#### GIVEN DATA
========

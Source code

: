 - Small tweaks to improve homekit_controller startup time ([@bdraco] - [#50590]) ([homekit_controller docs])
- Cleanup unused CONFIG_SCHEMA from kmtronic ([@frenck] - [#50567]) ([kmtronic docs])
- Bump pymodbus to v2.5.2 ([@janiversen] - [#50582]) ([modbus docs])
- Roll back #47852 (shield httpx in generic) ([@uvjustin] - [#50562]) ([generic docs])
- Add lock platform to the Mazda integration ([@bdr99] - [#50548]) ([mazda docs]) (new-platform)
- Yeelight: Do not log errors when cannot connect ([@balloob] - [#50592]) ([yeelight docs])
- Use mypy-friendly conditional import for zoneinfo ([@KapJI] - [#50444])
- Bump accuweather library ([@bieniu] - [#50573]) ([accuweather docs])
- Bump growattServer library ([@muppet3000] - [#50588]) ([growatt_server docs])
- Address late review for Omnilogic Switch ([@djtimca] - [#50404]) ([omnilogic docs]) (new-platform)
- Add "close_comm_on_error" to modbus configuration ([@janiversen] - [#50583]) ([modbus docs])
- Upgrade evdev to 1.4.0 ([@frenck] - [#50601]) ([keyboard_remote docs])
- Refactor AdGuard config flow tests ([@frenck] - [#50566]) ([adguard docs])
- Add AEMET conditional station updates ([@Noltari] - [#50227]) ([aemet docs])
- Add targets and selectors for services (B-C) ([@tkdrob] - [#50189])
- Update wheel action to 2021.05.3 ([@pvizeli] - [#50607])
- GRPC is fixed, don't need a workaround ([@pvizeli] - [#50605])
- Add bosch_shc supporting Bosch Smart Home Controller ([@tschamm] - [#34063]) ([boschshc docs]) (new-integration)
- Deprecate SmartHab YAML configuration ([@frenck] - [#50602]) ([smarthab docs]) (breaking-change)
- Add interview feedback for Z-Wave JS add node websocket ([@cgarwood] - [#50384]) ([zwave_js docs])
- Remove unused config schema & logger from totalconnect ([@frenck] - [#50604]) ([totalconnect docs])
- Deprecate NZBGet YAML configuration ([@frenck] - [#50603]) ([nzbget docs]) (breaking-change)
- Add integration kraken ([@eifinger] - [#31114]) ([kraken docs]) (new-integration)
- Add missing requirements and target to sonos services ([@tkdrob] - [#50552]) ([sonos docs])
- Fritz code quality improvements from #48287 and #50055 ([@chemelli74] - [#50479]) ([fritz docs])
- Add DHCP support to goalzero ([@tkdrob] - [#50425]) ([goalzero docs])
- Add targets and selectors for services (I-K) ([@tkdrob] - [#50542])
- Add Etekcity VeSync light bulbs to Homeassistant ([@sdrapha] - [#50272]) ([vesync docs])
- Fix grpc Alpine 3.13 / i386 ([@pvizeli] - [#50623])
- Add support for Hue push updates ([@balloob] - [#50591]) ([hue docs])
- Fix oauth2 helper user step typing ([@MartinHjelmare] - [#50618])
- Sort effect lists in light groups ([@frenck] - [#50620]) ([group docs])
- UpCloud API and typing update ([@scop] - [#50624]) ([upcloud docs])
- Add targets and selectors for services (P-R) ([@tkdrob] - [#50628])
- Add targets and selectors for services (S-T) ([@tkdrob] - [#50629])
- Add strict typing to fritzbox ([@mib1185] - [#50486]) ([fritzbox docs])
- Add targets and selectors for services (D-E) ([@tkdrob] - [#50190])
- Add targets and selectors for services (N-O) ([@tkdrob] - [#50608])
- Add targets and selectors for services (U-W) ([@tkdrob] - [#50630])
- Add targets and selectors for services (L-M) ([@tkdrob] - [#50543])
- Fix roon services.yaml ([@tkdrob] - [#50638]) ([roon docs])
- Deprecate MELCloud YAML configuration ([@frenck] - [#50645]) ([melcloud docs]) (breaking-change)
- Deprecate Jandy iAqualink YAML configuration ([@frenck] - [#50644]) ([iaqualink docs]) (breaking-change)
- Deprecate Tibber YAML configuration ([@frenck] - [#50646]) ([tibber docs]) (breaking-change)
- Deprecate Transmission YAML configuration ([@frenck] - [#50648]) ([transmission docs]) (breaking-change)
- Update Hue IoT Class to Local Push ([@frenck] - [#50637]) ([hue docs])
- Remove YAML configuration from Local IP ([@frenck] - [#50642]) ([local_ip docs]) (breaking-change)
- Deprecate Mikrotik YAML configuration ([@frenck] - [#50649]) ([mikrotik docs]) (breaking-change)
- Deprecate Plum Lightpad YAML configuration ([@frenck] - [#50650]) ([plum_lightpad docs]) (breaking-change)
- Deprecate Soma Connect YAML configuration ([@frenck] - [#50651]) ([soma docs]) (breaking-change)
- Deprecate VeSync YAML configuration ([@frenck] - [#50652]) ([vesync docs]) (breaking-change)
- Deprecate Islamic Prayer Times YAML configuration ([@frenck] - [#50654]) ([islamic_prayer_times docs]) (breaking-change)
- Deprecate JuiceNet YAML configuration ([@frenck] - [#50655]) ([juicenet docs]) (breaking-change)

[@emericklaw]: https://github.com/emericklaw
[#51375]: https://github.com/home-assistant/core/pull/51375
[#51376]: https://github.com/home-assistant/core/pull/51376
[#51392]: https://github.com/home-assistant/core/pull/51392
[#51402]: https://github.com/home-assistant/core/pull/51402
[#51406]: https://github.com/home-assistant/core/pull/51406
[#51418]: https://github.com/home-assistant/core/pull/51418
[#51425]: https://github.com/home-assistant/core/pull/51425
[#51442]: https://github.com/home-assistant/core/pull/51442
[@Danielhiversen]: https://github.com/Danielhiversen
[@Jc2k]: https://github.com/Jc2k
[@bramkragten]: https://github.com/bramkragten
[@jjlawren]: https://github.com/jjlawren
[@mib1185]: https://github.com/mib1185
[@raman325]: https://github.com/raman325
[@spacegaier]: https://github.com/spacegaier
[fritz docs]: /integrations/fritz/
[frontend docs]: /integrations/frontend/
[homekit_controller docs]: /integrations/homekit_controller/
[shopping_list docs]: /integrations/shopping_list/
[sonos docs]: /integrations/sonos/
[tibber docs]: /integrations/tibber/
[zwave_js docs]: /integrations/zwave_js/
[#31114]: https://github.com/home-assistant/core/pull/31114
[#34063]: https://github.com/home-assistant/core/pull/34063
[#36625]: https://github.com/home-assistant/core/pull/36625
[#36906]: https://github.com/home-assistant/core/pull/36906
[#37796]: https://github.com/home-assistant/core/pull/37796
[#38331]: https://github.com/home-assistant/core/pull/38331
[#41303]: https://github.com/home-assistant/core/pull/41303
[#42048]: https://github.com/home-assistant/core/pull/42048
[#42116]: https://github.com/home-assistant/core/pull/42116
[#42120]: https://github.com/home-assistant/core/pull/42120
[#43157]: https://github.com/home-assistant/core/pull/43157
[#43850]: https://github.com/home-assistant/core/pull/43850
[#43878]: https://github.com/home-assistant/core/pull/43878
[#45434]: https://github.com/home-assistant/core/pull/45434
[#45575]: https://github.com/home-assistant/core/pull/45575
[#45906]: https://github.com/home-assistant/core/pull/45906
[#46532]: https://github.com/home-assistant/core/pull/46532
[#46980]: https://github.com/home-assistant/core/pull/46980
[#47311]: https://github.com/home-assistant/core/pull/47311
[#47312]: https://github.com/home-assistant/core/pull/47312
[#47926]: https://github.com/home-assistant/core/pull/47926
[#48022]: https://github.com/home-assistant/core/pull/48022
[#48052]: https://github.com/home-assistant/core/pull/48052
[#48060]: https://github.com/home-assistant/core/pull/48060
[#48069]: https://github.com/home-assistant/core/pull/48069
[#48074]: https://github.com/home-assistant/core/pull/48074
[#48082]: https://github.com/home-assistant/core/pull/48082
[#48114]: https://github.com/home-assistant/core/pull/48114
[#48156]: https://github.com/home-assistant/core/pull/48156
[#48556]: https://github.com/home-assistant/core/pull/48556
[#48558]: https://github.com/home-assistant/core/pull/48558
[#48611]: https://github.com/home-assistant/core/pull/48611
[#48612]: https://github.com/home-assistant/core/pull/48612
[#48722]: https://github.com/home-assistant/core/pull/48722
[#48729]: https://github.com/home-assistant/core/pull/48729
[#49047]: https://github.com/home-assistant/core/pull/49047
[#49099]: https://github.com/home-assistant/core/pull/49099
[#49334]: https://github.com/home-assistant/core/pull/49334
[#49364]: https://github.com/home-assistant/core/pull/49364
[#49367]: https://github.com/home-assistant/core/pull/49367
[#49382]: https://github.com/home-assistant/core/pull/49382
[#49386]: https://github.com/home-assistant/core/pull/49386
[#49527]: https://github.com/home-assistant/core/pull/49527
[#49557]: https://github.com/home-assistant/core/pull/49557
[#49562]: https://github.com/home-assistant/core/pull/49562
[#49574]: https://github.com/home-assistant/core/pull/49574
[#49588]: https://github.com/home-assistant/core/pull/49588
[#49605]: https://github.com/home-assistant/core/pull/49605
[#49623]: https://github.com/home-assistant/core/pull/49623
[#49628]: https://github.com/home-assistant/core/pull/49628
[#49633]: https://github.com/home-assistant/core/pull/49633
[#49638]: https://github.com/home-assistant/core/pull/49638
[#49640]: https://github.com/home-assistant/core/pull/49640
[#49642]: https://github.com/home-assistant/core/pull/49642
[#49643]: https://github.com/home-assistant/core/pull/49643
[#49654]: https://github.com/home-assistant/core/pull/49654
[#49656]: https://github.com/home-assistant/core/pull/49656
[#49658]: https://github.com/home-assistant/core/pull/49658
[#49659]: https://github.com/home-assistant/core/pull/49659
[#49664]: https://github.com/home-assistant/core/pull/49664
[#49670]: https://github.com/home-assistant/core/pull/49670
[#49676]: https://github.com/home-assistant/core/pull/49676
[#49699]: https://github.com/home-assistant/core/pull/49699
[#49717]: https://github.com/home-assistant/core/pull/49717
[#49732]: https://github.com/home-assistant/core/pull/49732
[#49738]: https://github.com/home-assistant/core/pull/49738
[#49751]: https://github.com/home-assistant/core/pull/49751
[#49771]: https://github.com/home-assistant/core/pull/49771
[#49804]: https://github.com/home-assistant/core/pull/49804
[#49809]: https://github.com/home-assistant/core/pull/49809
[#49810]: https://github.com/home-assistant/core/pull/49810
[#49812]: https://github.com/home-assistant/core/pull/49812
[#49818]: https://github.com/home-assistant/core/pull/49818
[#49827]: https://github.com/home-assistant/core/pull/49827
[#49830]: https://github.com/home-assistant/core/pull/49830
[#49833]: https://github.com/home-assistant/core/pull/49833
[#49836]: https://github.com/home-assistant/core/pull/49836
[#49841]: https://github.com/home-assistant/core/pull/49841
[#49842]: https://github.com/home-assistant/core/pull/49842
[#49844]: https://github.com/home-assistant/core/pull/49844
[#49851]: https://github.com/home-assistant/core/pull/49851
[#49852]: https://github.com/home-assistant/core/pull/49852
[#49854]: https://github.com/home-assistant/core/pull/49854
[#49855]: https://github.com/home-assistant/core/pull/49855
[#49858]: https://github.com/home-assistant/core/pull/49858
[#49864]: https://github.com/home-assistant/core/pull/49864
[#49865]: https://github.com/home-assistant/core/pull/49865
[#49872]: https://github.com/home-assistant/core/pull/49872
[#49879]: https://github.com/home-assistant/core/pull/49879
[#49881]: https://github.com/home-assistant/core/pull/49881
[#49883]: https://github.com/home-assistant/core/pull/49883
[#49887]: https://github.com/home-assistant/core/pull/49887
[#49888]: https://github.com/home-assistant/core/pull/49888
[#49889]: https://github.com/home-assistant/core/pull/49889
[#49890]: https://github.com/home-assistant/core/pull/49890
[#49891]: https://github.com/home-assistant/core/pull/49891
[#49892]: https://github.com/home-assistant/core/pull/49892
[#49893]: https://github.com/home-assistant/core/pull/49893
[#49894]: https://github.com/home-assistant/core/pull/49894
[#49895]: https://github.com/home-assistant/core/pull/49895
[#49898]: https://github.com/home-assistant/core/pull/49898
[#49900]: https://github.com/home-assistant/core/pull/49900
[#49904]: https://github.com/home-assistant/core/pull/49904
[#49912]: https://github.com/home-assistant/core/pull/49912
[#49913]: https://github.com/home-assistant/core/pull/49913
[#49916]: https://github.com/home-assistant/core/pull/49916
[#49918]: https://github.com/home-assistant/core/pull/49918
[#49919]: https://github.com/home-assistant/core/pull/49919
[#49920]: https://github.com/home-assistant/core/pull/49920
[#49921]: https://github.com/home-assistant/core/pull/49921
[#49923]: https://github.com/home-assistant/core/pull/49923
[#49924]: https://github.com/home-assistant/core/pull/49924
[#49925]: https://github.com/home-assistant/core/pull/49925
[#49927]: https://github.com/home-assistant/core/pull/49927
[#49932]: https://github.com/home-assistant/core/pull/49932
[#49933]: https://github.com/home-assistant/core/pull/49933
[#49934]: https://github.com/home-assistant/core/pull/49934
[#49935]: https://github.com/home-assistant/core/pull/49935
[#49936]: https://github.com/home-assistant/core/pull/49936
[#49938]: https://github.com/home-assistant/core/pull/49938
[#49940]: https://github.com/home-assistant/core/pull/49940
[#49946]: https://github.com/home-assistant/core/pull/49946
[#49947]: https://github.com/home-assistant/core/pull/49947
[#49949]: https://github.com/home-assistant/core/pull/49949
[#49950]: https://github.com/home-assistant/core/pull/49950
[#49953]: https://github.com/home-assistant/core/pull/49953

========

Take from the material above the lines running from the one with "[#48558]: https://github.com/home-assistant/core/pull/48558" through the one with "[#49334]: https://github.com/home-assistant/core/pull/49334", and repeat them exactly, with nothing else.

#### TASK SOLUTION
[#48558]: https://github.com/home-assistant/core/pull/48558
[#48611]: https://github.com/home-assistant/core/pull/48611
[#48612]: https://github.com/home-assistant/core/pull/48612
[#48722]: https://github.com/home-assistant/core/pull/48722
[#48729]: https://github.com/home-assistant/core/pull/48729
[#49047]: https://github.com/home-assistant/core/pull/49047
[#49099]: https://github.com/home-assistant/core/pull/49099
[#49334]: https://github.com/home-assistant/core/pull/49334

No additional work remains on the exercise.